ENTRIES SUPPLIED Start Marker

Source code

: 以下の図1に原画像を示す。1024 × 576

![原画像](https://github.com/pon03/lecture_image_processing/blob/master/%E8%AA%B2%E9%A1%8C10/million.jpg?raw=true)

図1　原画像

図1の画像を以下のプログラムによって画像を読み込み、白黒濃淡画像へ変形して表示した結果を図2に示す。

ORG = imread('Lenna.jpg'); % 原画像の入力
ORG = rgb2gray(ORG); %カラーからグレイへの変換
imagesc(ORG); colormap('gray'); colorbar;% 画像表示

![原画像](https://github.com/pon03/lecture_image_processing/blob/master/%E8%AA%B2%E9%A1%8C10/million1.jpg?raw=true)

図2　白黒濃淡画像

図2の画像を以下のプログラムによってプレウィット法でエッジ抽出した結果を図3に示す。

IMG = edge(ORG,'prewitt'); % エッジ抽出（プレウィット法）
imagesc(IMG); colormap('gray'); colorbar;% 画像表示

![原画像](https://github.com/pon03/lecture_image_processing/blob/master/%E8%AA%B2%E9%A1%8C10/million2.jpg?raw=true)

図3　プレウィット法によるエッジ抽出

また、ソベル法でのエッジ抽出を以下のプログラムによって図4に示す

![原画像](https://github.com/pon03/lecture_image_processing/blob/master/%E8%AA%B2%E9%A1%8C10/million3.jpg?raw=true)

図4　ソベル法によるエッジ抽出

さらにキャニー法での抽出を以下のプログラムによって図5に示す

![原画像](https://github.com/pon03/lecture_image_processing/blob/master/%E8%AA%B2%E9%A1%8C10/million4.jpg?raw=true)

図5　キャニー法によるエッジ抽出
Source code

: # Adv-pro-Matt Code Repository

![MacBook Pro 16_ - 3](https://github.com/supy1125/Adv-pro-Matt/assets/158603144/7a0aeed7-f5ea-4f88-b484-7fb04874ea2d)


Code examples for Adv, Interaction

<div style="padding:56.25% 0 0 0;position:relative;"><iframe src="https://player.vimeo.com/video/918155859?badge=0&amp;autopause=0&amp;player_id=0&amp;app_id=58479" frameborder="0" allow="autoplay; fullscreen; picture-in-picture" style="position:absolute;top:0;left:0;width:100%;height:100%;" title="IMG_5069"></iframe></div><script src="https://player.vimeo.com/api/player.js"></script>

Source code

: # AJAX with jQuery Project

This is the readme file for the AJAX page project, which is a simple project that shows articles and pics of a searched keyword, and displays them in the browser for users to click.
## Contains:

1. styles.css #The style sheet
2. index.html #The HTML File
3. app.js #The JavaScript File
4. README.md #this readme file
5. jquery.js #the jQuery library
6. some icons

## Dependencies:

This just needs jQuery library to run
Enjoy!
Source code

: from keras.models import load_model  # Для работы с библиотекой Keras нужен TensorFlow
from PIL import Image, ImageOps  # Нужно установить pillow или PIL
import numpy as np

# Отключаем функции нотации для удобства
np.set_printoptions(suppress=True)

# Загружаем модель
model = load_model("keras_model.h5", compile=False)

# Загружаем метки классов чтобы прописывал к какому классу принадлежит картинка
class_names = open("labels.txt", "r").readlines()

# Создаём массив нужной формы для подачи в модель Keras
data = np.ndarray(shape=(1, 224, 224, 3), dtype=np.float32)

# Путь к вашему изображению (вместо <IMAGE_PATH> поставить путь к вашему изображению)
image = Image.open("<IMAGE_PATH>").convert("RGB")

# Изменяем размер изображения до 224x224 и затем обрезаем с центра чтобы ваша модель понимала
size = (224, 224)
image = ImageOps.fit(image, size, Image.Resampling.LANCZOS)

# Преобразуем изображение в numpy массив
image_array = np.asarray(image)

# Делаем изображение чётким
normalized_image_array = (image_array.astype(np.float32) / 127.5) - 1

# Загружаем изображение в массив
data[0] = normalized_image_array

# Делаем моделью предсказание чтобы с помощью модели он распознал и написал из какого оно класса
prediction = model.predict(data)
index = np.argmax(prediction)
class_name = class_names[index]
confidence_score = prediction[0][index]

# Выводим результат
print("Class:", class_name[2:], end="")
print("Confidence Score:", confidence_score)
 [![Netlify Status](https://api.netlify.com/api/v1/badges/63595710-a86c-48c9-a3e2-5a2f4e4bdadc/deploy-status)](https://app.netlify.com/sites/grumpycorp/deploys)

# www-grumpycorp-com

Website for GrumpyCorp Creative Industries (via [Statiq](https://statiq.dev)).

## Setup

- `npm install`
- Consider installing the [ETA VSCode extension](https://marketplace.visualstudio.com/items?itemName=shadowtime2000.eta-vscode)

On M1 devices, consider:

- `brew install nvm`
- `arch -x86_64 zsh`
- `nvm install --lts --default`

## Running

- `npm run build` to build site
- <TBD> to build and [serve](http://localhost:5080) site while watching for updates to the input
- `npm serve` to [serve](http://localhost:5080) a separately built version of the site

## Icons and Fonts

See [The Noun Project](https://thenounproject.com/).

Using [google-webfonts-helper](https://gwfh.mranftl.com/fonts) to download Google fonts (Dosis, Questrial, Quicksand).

ENTRIES SUPPLIED End Marker

:: THE TASK ::
Go through the material above and output exactly the lines from the one containing "import numpy as np" through the one containing "# Загружаем метки".

:: RESULT OF THE EXERCISE ::
import numpy as np

# Отключаем функции нотации для удобства
np.set_printoptions(suppress=True)

# Загружаем модель
model = load_model("keras_model.h5", compile=False)

# Загружаем метки классов чтобы прописывал к какому классу принадлежит картинка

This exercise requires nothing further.